Bradley Cooper: What made him return to Broadway

Cooper is currently starring in a Broadway production of the play 'The Elephant Man.' The actor says he was profoundly affected by the 1980 film of the same title, starring John Hurt.

Joan Marcus/Boneau/Bryan-Brown/AP
'The Elephant Man' stars Bradley Cooper (l.), Alessandro Nivola (center), and Patricia Clarkson (r.).

As his performance in the upcoming film “American Sniper” is garnering Oscar buzz, “American Hustle” actor Bradley Cooper has returned to Broadway for a production of “The Elephant Man.”

Cooper has starred in comedies such as the 2001 film “Wet Hot American Summer,” 2005’s “Wedding Crashers,” and the 2009 box office hit “The Hangover” and earned his first Oscar nomination for Best Actor for the 2012 film “Silver Linings Playbook.” He earned his second Oscar nod last year for the 2013 film “American Hustle,” that time in the category of Best Supporting Actor. 

The actor has appeared in Broadway before in a 2006 production of the play “Three Days of Rain,” which also starred Julia Roberts and Paul Rudd. Cooper told Deadline that his new show, “The Elephant Man,” was particularly a passion project for him.

“I can’t believe it,” he said of the show. “At the Booth Theater where it originated, playing a guy that is the reason I became an actor… it was that movie, when I was a kid. ‘The Elephant Man.’ John Hurt. That was the crystallized moment, where I thought, ‘Oh, I really need to do this for a living.’” Hurt earned a Best Actor Oscar nomination for the 1980 film.

“Elephant” opened on Dec. 7 and co-stars Patricia Clarkson of “The Maze Runner" and "Selma" actor Alessandro Nivola.

So far, Cooper has received mainly positive reviews, with Guardian critic Alexis Soloski writing that the actor’s “portrayal at first seems tiresomely showy, the kind of acting that demands the audience acknowledge and applaud each drop of sweat trickling from the thespian brow. But after a scene or two, he settles into the part and he settles in very nicely… If Cooper doesn’t eclipse John Hurt in David Lynch’s film version, he gives a bravura performance and occasionally quite a moving one. He might as well clear trophy space on his mantel now.”
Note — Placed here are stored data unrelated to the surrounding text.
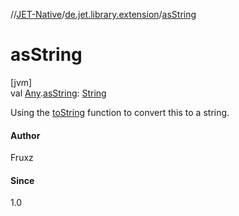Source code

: //[JET-Native](../../index.md)/[de.jet.library.extension](index.md)/[asString](as-string.md)

# asString

[jvm]\
val [Any](https://kotlinlang.org/api/latest/jvm/stdlib/kotlin/-any/index.html).[asString](as-string.md): [String](https://kotlinlang.org/api/latest/jvm/stdlib/kotlin/-string/index.html)

Using the [toString](https://kotlinlang.org/api/latest/jvm/stdlib/kotlin/index.html) function to convert this to a string.

#### Author

Fruxz

#### Since

1.0

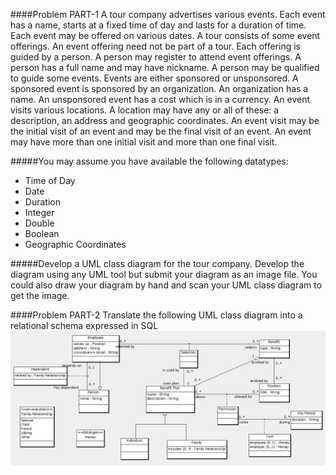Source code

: ####Problem PART-1
A tour company advertises various events. Each event has a name, starts at a fixed time of day and lasts for a duration of time. Each event may be offered on various dates. A tour consists of some event offerings. An event offering need not be part of a tour. Each offering is guided by a person. A person may register to attend event offerings. A person has a full name and may have nickname. A person may be qualified to guide some events. Events are either sponsored or unsponsored. A sponsored event is sponsored by an organization. An organization has a name. An unsponsored event has a cost which is in a currency. An event visits various locations. A location may have any or all of these: a description, an address and geographic coordinates. An event visit may be the initial visit of an event and may be the final visit of an event. An event may have more than one initial visit and more than one final visit.

#####You may assume you have available the following datatypes:
- Time of Day
- Date
- Duration
- Integer
- Double
- Boolean
- Geographic Coordinates


#####Develop a UML class diagram for the tour company. Develop the diagram using any UML tool but submit your diagram as an image file. You could also draw your diagram by hand and scan your UML class diagram to get the image.


####Problem PART-2
Translate the following UML class diagram into a relational schema expressed in SQL
![Benefit-UML diagram](benefit.jpg)
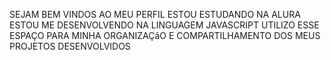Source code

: SEJAM BEM VINDOS AO MEU PERFIL
ESTOU ESTUDANDO NA ALURA
ESTOU ME DESENVOLVENDO NA LINGUAGEM JAVASCRIPT
UTILIZO ESSE ESPAÇO PARA MINHA ORGANIZAÇãO E COMPARTILHAMENTO DOS MEUS PROJETOS DESENVOLVIDOS
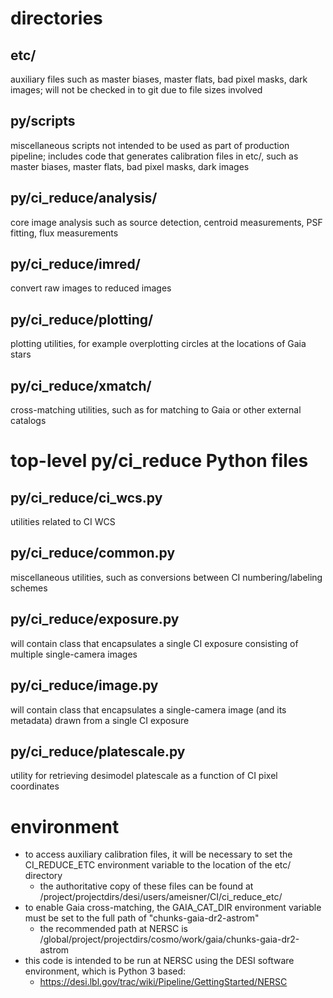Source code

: # directories

## etc/
auxiliary files such as master biases, master flats, bad pixel masks, dark images; will not be checked in to git due to file sizes involved

## py/scripts
miscellaneous scripts not intended to be used as part of production pipeline; includes code that generates calibration files in etc/, such as master biases, master flats, bad pixel masks, dark images

## py/ci_reduce/analysis/
core image analysis such as source detection, centroid measurements, PSF fitting, flux measurements

## py/ci_reduce/imred/
convert raw images to reduced images

## py/ci_reduce/plotting/
plotting utilities, for example overplotting circles at the locations of Gaia stars

## py/ci_reduce/xmatch/
cross-matching utilities, such as for matching to Gaia or other external catalogs

# top-level py/ci_reduce Python files

## py/ci_reduce/ci_wcs.py
utilities related to CI WCS

## py/ci_reduce/common.py
miscellaneous utilities, such as conversions between CI numbering/labeling schemes

## py/ci_reduce/exposure.py
will contain class that encapsulates a single CI exposure consisting of multiple single-camera images

## py/ci_reduce/image.py
will contain class that encapsulates a single-camera image (and its metadata) drawn from a single CI exposure

## py/ci_reduce/platescale.py
utility for retrieving desimodel platescale as a function of CI pixel coordinates

# environment
* to access auxiliary calibration files, it will be necessary to set the CI_REDUCE_ETC environment variable to the location of the etc/ directory
  * the authoritative copy of these files can be found at /project/projectdirs/desi/users/ameisner/CI/ci_reduce_etc/
* to enable Gaia cross-matching, the GAIA_CAT_DIR environment variable must be set to the full path of "chunks-gaia-dr2-astrom"
  * the recommended path at NERSC is /global/project/projectdirs/cosmo/work/gaia/chunks-gaia-dr2-astrom
* this code is intended to be run at NERSC using the DESI software environment, which is Python 3 based:
  * https://desi.lbl.gov/trac/wiki/Pipeline/GettingStarted/NERSC
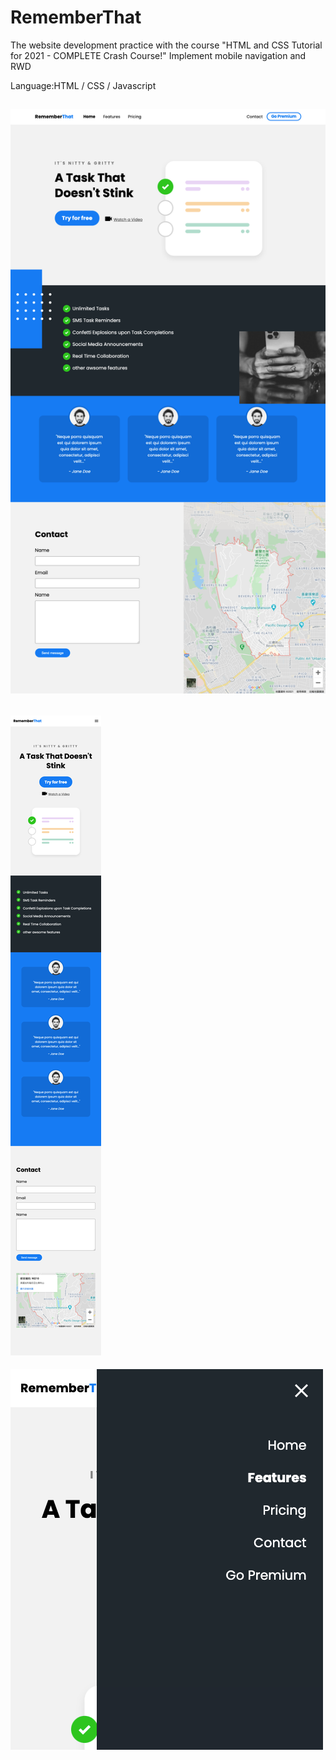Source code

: # RememberThat
The website development practice with the course "HTML and CSS Tutorial for 2021 - COMPLETE Crash Course!"
Implement mobile navigation and RWD

Language:HTML / CSS / Javascript

![image](https://github.com/y6602016/RememberThat/blob/main/FireShot%20Capture%20020%20-%20Document%20-%20127.0.0.1.png)
----------------------
![image](https://github.com/y6602016/RememberThat/blob/main/FireShot%20Capture%20024%20-%20Document%20-%20127.0.0.1.png)
----------------------
![image](https://github.com/y6602016/RememberThat/blob/main/FireShot%20Capture%20027%20-%20Document%20-%20127.0.0.1.png)
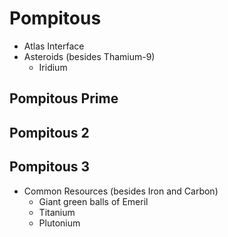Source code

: # Pompitous

* Atlas Interface
* Asteroids (besides Thamium-9)
    * Iridium

## Pompitous Prime

## Pompitous 2

## Pompitous 3

* Common Resources (besides Iron and Carbon)
    * Giant green balls of Emeril
    * Titanium
    * Plutonium
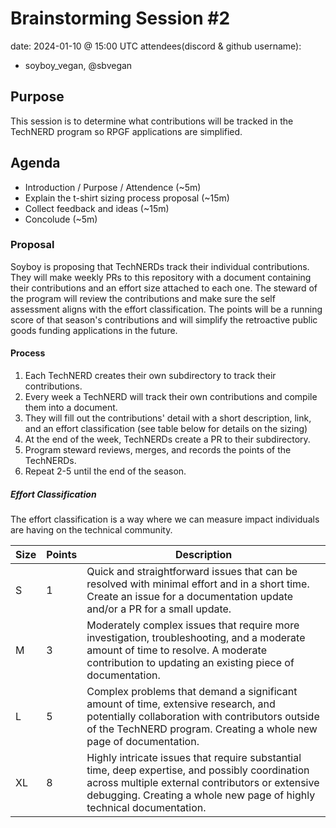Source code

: # Brainstorming Session #2

date: 2024-01-10 @ 15:00 UTC
attendees(discord & github username):
- soyboy_vegan, @sbvegan

## Purpose

This session is to determine what contributions will be tracked in the TechNERD program so RPGF applications are simplified.

## Agenda

- Introduction / Purpose / Attendence (~5m)
- Explain the t-shirt sizing process proposal (~15m)
- Collect feedback and ideas (~15m)
- Concolude (~5m)

### Proposal

Soyboy is proposing that TechNERDs track their individual contributions. They will make weekly PRs to this repository with a document containing their contributions and an effort size attached to each one. The steward of the program will review the contributions and make sure the self assessment aligns with the effort classification. The points will be a running score of that season's contributions and will simplify the retroactive public goods funding applications in the future. 

#### Process

1. Each TechNERD creates their own subdirectory to track their contributions.
2. Every week a TechNERD will track their own contributions and compile them into a document.
3. They will fill out the contributions' detail with a short description, link, and an effort classification (see table below for details on the sizing)
4. At the end of the week, TechNERDs create a PR to their subdirectory.
5. Program steward reviews, merges, and records the points of the TechNERDs.
6. Repeat 2-5 until the end of the season.

##### Effort Classification

The effort classification is a way where we can measure impact individuals are having on the technical community.

|    Size      | Points | Description                                                                                                                                                                                                                 |
|--------------|--------|-----------------------------------------------------------------------------------------------------------------------------------------------------------------------------------------------------------------------------|
| S            | 1      | Quick and straightforward issues that can be resolved with minimal effort and in a short time. Create an issue for a documentation update and/or a PR for a small update.                                                   |
| M            | 3      | Moderately complex issues that require more investigation, troubleshooting, and a moderate amount of time to resolve. A moderate contribution to updating an existing piece of documentation.                               |
| L            | 5      | Complex problems that demand a significant amount of time, extensive research, and potentially collaboration with contributors outside of the TechNERD program. Creating a whole new page of documentation.                 |
| XL           | 8      | Highly intricate issues that require substantial time, deep expertise, and possibly coordination across multiple external contributors or extensive debugging. Creating a whole new page of highly technical documentation. |
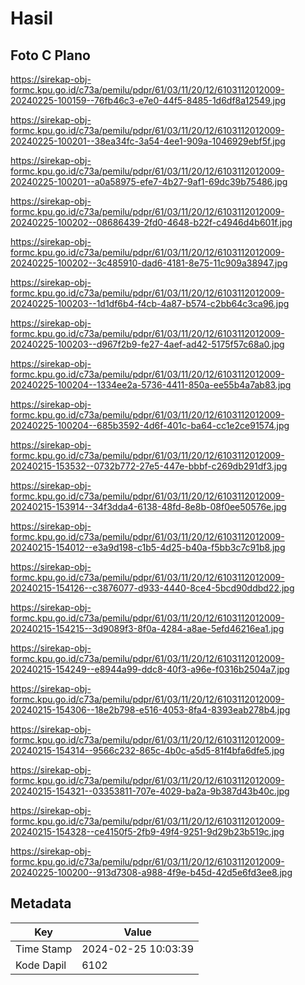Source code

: # Hasil

## Foto C Plano

https://sirekap-obj-formc.kpu.go.id/c73a/pemilu/pdpr/61/03/11/20/12/6103112012009-20240225-100159--76fb46c3-e7e0-44f5-8485-1d6df8a12549.jpg

https://sirekap-obj-formc.kpu.go.id/c73a/pemilu/pdpr/61/03/11/20/12/6103112012009-20240225-100201--38ea34fc-3a54-4ee1-909a-1046929ebf5f.jpg

https://sirekap-obj-formc.kpu.go.id/c73a/pemilu/pdpr/61/03/11/20/12/6103112012009-20240225-100201--a0a58975-efe7-4b27-9af1-69dc39b75486.jpg

https://sirekap-obj-formc.kpu.go.id/c73a/pemilu/pdpr/61/03/11/20/12/6103112012009-20240225-100202--08686439-2fd0-4648-b22f-c4946d4b601f.jpg

https://sirekap-obj-formc.kpu.go.id/c73a/pemilu/pdpr/61/03/11/20/12/6103112012009-20240225-100202--3c485910-dad6-4181-8e75-11c909a38947.jpg

https://sirekap-obj-formc.kpu.go.id/c73a/pemilu/pdpr/61/03/11/20/12/6103112012009-20240225-100203--1d1df6b4-f4cb-4a87-b574-c2bb64c3ca96.jpg

https://sirekap-obj-formc.kpu.go.id/c73a/pemilu/pdpr/61/03/11/20/12/6103112012009-20240225-100203--d967f2b9-fe27-4aef-ad42-5175f57c68a0.jpg

https://sirekap-obj-formc.kpu.go.id/c73a/pemilu/pdpr/61/03/11/20/12/6103112012009-20240225-100204--1334ee2a-5736-4411-850a-ee55b4a7ab83.jpg

https://sirekap-obj-formc.kpu.go.id/c73a/pemilu/pdpr/61/03/11/20/12/6103112012009-20240225-100204--685b3592-4d6f-401c-ba64-cc1e2ce91574.jpg

https://sirekap-obj-formc.kpu.go.id/c73a/pemilu/pdpr/61/03/11/20/12/6103112012009-20240215-153532--0732b772-27e5-447e-bbbf-c269db291df3.jpg

https://sirekap-obj-formc.kpu.go.id/c73a/pemilu/pdpr/61/03/11/20/12/6103112012009-20240215-153914--34f3dda4-6138-48fd-8e8b-08f0ee50576e.jpg

https://sirekap-obj-formc.kpu.go.id/c73a/pemilu/pdpr/61/03/11/20/12/6103112012009-20240215-154012--e3a9d198-c1b5-4d25-b40a-f5bb3c7c91b8.jpg

https://sirekap-obj-formc.kpu.go.id/c73a/pemilu/pdpr/61/03/11/20/12/6103112012009-20240215-154126--c3876077-d933-4440-8ce4-5bcd90ddbd22.jpg

https://sirekap-obj-formc.kpu.go.id/c73a/pemilu/pdpr/61/03/11/20/12/6103112012009-20240215-154215--3d9089f3-8f0a-4284-a8ae-5efd46216ea1.jpg

https://sirekap-obj-formc.kpu.go.id/c73a/pemilu/pdpr/61/03/11/20/12/6103112012009-20240215-154249--e8944a99-ddc8-40f3-a96e-f0316b2504a7.jpg

https://sirekap-obj-formc.kpu.go.id/c73a/pemilu/pdpr/61/03/11/20/12/6103112012009-20240215-154306--18e2b798-e516-4053-8fa4-8393eab278b4.jpg

https://sirekap-obj-formc.kpu.go.id/c73a/pemilu/pdpr/61/03/11/20/12/6103112012009-20240215-154314--9566c232-865c-4b0c-a5d5-81f4bfa6dfe5.jpg

https://sirekap-obj-formc.kpu.go.id/c73a/pemilu/pdpr/61/03/11/20/12/6103112012009-20240215-154321--03353811-707e-4029-ba2a-9b387d43b40c.jpg

https://sirekap-obj-formc.kpu.go.id/c73a/pemilu/pdpr/61/03/11/20/12/6103112012009-20240215-154328--ce4150f5-2fb9-49f4-9251-9d29b23b519c.jpg

https://sirekap-obj-formc.kpu.go.id/c73a/pemilu/pdpr/61/03/11/20/12/6103112012009-20240225-100200--913d7308-a988-4f9e-b45d-42d5e6fd3ee8.jpg


## Metadata

| Key        | Value               |
| ---------- | ------------------- |
| Time Stamp | 2024-02-25 10:03:39 |
| Kode Dapil | 6102                |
Hollywood Reporter critic David Rooney agreed, calling Cooper’s performance “tremendously moving.”

“His performance is staggering in its physical discipline, its piercing emotional transparency and, most surprisingly, its restraint,” Rooney wrote. 

Variety critic Marilyn Stasio found that “Bradley Cooper… may well be the most beautiful feature [of the play] of all… It’s a stunning performance, deeply felt and very moving.”